El retroceso fue como el puñetazo de un boxeador. Pensó que lo dejaría sin aire, pero todas las sensaciones desagradables desaparecieron cuando vio que el blanco estaba perforado.

Amartilló el arma para expulsar el cartucho vacío y disparó de nuevo.

Ahora le resultó más familiar.

Repitió la operación sin titubeos, otro cartucho cayó a sus pies, y disparó por tercera vez.

El blanco estaba prácticamente hecho trizas. Giraba colgado de una pinza, a pesar de que no corría ninguna brisa en aquel sótano.

—No está mal —dijo—. Vale su precio. —Se sintió un poco como un niño al bajar de la montaña rusa. Como no estaba seguro de que el dependiente pudiera oírlo, sonrió triunfalmente—. Ahora déjeme probar el arma corta.

El hombre se la tendió.

En la galería contigua, el otro cliente se detuvo para recargar la semiautomática que no tenía ninguna intención de comprar. Echó un vistazo al blanco que la escopeta de al lado había convertido en confeti.

«Buen disparo, doctor —pensó el estudiante 5—. Pero no tendrá esa oportunidad. No es así como irán las cosas».

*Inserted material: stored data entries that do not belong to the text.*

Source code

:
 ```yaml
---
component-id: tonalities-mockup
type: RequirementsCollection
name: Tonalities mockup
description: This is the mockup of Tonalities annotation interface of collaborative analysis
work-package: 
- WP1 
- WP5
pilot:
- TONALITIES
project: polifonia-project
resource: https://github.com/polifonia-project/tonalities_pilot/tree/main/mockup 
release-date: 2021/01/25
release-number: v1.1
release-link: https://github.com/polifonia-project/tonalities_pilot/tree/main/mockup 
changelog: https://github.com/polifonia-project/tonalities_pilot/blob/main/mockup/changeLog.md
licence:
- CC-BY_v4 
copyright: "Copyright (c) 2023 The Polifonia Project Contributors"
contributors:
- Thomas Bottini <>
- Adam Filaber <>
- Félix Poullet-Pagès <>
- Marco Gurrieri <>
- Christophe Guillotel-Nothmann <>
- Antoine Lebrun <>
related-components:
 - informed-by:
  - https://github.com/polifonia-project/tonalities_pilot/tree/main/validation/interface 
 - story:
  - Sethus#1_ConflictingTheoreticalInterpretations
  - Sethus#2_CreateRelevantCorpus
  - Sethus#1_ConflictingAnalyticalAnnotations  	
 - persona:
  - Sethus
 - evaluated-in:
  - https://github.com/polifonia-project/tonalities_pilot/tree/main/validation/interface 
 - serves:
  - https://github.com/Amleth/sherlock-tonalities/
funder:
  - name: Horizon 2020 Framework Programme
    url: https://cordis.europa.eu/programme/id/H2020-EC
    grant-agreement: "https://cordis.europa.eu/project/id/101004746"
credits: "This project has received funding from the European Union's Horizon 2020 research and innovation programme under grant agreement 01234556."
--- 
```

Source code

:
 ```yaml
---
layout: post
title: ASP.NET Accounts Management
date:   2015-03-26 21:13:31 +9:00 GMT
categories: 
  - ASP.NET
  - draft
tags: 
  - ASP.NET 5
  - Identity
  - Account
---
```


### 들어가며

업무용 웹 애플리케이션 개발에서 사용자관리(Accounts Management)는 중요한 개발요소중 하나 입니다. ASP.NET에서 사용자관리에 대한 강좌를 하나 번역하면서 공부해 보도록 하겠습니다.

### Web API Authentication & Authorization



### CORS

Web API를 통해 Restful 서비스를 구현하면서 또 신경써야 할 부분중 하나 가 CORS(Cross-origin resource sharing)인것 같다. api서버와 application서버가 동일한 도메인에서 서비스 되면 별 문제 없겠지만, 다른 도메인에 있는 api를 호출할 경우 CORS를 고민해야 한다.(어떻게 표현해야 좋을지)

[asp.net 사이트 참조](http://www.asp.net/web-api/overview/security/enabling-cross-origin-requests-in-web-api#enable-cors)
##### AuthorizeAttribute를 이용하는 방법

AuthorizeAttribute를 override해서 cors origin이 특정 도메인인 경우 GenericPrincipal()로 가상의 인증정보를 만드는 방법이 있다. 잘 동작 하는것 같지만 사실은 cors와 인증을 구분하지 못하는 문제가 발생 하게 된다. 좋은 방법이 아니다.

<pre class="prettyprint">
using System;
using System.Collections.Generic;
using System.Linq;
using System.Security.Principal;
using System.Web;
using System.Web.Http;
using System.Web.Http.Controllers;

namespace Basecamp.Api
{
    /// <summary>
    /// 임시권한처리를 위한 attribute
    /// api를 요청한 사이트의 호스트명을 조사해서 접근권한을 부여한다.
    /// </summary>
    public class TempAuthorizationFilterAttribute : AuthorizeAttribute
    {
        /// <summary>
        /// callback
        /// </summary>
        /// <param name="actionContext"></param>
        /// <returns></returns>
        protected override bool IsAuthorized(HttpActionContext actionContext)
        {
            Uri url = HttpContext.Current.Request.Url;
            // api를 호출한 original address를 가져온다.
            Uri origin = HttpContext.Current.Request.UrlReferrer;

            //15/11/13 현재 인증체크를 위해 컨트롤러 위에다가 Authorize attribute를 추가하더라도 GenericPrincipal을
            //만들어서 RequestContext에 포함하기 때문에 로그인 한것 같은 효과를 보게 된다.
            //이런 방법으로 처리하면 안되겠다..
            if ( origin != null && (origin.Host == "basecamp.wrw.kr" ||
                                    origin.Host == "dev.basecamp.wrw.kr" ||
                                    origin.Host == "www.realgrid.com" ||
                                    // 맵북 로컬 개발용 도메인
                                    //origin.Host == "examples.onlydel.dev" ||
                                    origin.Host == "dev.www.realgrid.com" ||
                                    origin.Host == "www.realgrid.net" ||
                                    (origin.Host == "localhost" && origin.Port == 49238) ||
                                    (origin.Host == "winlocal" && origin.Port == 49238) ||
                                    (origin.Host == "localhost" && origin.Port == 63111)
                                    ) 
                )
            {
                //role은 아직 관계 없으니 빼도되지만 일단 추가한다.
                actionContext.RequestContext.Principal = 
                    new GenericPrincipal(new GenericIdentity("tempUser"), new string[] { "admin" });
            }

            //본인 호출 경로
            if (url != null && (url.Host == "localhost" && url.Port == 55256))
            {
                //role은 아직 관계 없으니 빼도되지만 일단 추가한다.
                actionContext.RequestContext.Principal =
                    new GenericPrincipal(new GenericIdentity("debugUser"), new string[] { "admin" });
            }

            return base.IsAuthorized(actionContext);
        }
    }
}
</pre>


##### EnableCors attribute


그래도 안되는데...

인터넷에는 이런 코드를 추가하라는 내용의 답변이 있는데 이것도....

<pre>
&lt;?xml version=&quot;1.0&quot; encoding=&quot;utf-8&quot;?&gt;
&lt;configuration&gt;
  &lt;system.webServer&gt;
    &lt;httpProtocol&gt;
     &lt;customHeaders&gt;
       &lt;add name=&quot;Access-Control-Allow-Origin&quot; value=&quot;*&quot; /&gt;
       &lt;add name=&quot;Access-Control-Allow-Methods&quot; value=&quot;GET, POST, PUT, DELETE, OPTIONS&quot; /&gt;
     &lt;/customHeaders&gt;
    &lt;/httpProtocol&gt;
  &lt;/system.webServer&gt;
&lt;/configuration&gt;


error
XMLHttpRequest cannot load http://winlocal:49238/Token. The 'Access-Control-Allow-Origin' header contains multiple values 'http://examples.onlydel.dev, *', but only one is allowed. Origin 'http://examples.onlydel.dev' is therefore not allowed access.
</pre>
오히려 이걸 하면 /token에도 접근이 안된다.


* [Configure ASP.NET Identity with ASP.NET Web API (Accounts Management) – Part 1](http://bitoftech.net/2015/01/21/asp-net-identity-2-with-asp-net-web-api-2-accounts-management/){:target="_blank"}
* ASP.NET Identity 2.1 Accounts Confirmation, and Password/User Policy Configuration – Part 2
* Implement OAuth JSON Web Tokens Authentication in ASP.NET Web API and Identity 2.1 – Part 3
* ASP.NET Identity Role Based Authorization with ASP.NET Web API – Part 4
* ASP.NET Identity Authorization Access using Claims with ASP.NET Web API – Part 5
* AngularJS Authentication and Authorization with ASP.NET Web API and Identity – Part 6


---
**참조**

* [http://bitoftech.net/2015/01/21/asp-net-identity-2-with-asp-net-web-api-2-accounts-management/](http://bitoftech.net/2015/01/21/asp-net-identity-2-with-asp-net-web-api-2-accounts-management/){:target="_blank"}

Encajó con habilidad el cargador, como había hecho cientos de veces antes, y reprimió las ganas de soltar una sonora carcajada porque el hombre que estaba en la otra galería no lo había reconocido, ni siquiera cuando habían estado a pocos pasos de distancia. Era fascinante saber que había podido seguir a su objetivo hasta una armería y entrar justo detrás de él, y de que ahora estaba a poquísima distancia del último hombre de su lista, mientras este disparaba inútilmente un arma con munición real en la dirección equivocada.

«Podría girarse noventa grados y resolver aquí y ahora su dilema, doctor. —Alzó el arma y apuntó—. Claro que también podría hacerlo yo. Pero sería demasiado fácil». Disparó y colocó cuatro tiros en el centro mismo de la diana.